■ Assignment
The result should be every line in the data below that carries the string "using".

■ Stored data
-------------------------

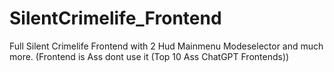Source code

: # SilentCrimelife_Frontend
Full Silent Crimelife Frontend with 2 Hud Mainmenu Modeselector and much more. (Frontend is Ass dont use it (Top 10 Ass ChatGPT Frontends))
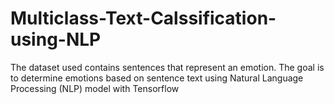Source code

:# Multiclass-Text-Calssification-using-NLP
The dataset used contains sentences that represent an emotion. The goal is to determine emotions based on sentence text using Natural Language Processing (NLP) model with Tensorflow
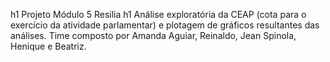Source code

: h1 Projeto Módulo 5 Resilia h1
Análise exploratória da CEAP (cota para o exercício da atividade parlamentar) e plotagem de gráficos resultantes das análises. 
Time composto por Amanda Aguiar, Reinaldo, Jean Spinola, Henique e Beatriz. 
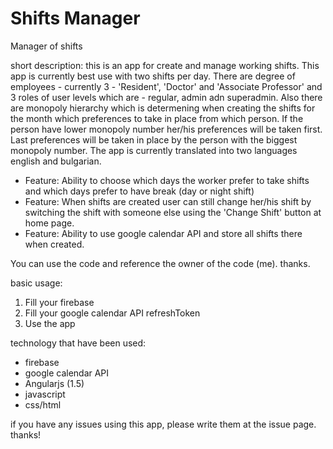 # Shifts Manager
Manager of shifts

short description: this is an app for create and manage working shifts. This app is currently best use with two shifts per day. There are degree of employees - currently 3 - 'Resident', 'Doctor' and 'Associate Professor' and 3 roles of user levels which are - regular, admin adn superadmin. Also there are monopoly hierarchy which is determening when creating the shifts for the month which preferences to take in place from which person. If the person have lower monopoly number her/his preferences will be taken first. Last preferences will be taken in place by the person with the biggest monopoly number. The app is currently translated into two languages english and bulgarian.
 - Feature: Ability to choose which days the worker prefer to take shifts and which days prefer to have break (day or night shift)
 - Feature: When shifts are created user can still change her/his shift by switching the shift with someone else using the 'Change Shift' button at home page.
 - Feature: Ability to use google calendar API and store all shifts there when created.

You can use the code and reference the owner of the code (me). thanks.

basic usage: 
 1. Fill your firebase 
 2. Fill your google calendar API refreshToken
 3. Use the app
 
technology that have been used:
 - firebase
 - google calendar API
 - Angularjs (1.5)
 - javascript
 - css/html

if you have any issues using this app, please write them at the issue page. thanks!
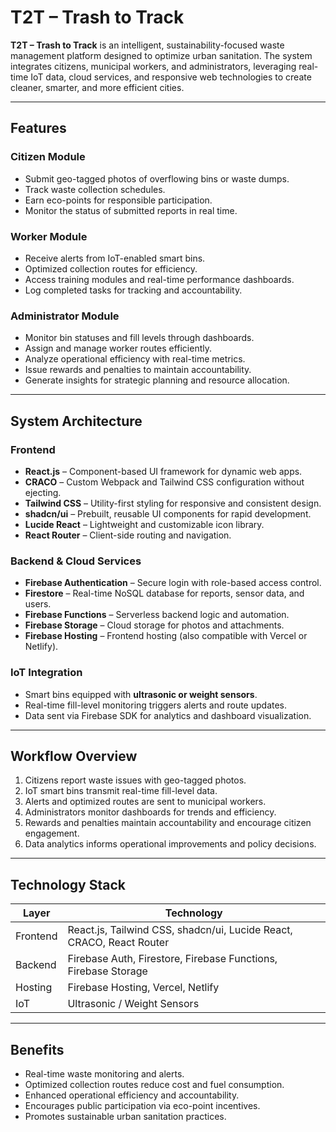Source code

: # T2T – Trash to Track

**T2T – Trash to Track** is an intelligent, sustainability-focused waste management platform designed to optimize urban sanitation. The system integrates citizens, municipal workers, and administrators, leveraging real-time IoT data, cloud services, and responsive web technologies to create cleaner, smarter, and more efficient cities.

---

## Features

### Citizen Module
- Submit geo-tagged photos of overflowing bins or waste dumps.  
- Track waste collection schedules.  
- Earn eco-points for responsible participation.  
- Monitor the status of submitted reports in real time.  

### Worker Module
- Receive alerts from IoT-enabled smart bins.  
- Optimized collection routes for efficiency.  
- Access training modules and real-time performance dashboards.  
- Log completed tasks for tracking and accountability.  

### Administrator Module
- Monitor bin statuses and fill levels through dashboards.  
- Assign and manage worker routes efficiently.  
- Analyze operational efficiency with real-time metrics.  
- Issue rewards and penalties to maintain accountability.  
- Generate insights for strategic planning and resource allocation.  

---

## System Architecture

### Frontend
- **React.js** – Component-based UI framework for dynamic web apps.  
- **CRACO** – Custom Webpack and Tailwind CSS configuration without ejecting.  
- **Tailwind CSS** – Utility-first styling for responsive and consistent design.  
- **shadcn/ui** – Prebuilt, reusable UI components for rapid development.  
- **Lucide React** – Lightweight and customizable icon library.  
- **React Router** – Client-side routing and navigation.  

### Backend & Cloud Services
- **Firebase Authentication** – Secure login with role-based access control.  
- **Firestore** – Real-time NoSQL database for reports, sensor data, and users.  
- **Firebase Functions** – Serverless backend logic and automation.  
- **Firebase Storage** – Cloud storage for photos and attachments.  
- **Firebase Hosting** – Frontend hosting (also compatible with Vercel or Netlify).  

### IoT Integration
- Smart bins equipped with **ultrasonic or weight sensors**.  
- Real-time fill-level monitoring triggers alerts and route updates.  
- Data sent via Firebase SDK for analytics and dashboard visualization.  

---

## Workflow Overview
1. Citizens report waste issues with geo-tagged photos.  
2. IoT smart bins transmit real-time fill-level data.  
3. Alerts and optimized routes are sent to municipal workers.  
4. Administrators monitor dashboards for trends and efficiency.  
5. Rewards and penalties maintain accountability and encourage citizen engagement.  
6. Data analytics informs operational improvements and policy decisions.  

---

## Technology Stack

| Layer      | Technology |
|------------|-----------|
| Frontend   | React.js, Tailwind CSS, shadcn/ui, Lucide React, CRACO, React Router |
| Backend    | Firebase Auth, Firestore, Firebase Functions, Firebase Storage |
| Hosting    | Firebase Hosting, Vercel, Netlify |
| IoT        | Ultrasonic / Weight Sensors |

---

## Benefits
- Real-time waste monitoring and alerts.  
- Optimized collection routes reduce cost and fuel consumption.  
- Enhanced operational efficiency and accountability.  
- Encourages public participation via eco-point incentives.  
- Promotes sustainable urban sanitation practices.  


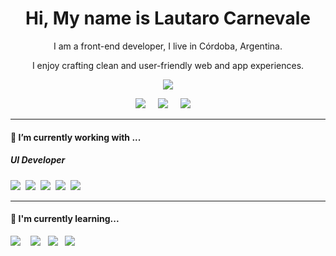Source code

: <h1 align='center'> Hi, My name is Lautaro Carnevale </h1>

<p align='center'>
 I am a front-end developer, I live in Córdoba, Argentina.
</p>
<p align='center'>
I enjoy crafting clean and user-friendly web and app experiences.
</p>

<p align='center'>
  <a href=""><img src="https://img.shields.io/badge/%20-%20My%20Porfolio-black" /></a>
</p>


<p align='center'>
  <a href="https://www.instagram.com/lautaro.carnevale/"><img src="https://img.shields.io/badge/Instagram-cc6699?style=for-the-badge&logo=instagram&logoColor=white" /></a>&nbsp;&nbsp;&nbsp;&nbsp;
  <a href="https://www.linkedin.com/in/lautaro-carnevale/"><img src="https://img.shields.io/badge/linkedin-%230077B5.svg?&style=for-the-badge&logo=linkedin&logoColor=white" /></a>&nbsp;&nbsp;&nbsp;&nbsp;
  <a href="mailto:carnevalelautaro72@gmail.com"><img src="https://img.shields.io/badge/gmail-%23D14836.svg?&style=for-the-badge&logo=gmail&logoColor=white" /></a>&nbsp;&nbsp;&nbsp;&nbsp;

</p>


<hr>

<h4>🔭  I’m currently working with ...</h4>

<h5>UI Developer</h5>
<p >
  <img src="https://img.shields.io/badge/html5%20-%23e34f26.svg?&style=for-the-badge&logo=html5&logoColor=white" />&nbsp;&nbsp;<img src="https://img.shields.io/badge/CSS3-1572B6?&style=for-the-badge&logo=css3&logoColor=white" />&nbsp;&nbsp;<img src="https://img.shields.io/badge/JavaScript-F7DF1E?style=for-the-badge&logo=javascript&logoColor=black" />&nbsp;&nbsp;<img src="https://img.shields.io/badge/React-20232A?style=for-the-badge&logo=react&logoColor=61DAFB" />&nbsp;&nbsp;<img src="https://img.shields.io/badge/sass%20-%23cc6699.svg?&style=for-the-badge&logo=sass&logoColor=white" />
</p>

<hr>

<h4>🌱  I'm currently learning...</h4>
<p >
  <img src="https://img.shields.io/badge/typescript-%23007ACC.svg?style=for-the-badge&logo=typescript&logoColor=white" />&nbsp;&nbsp;&nbsp;&nbsp;<img src="https://img.shields.io/badge/next.js-000000?style=for-the-badge&logo=next.js&logoColor=white" />&nbsp;&nbsp;&nbsp;<img src="https://img.shields.io/badge/node.js%20-%23339933.svg?&style=for-the-badge&logo=node.js&logoColor=white" />&nbsp;&nbsp;&nbsp;<img src="https://img.shields.io/badge/jest%20-%23c21325.svg?&style=for-the-badge&logo=jest&logoColor=white" />&nbsp;&nbsp;&nbsp;
</p>
<br>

-------------------------

■ Solved problem
:# Multiclass-Text-Calssification-using-NLP
The dataset used contains sentences that represent an emotion. The goal is to determine emotions based on sentence text using Natural Language Processing (NLP) model with Tensorflow
 - Feature: When shifts are created user can still change her/his shift by switching the shift with someone else using the 'Change Shift' button at home page.
if you have any issues using this app, please write them at the issue page. thanks!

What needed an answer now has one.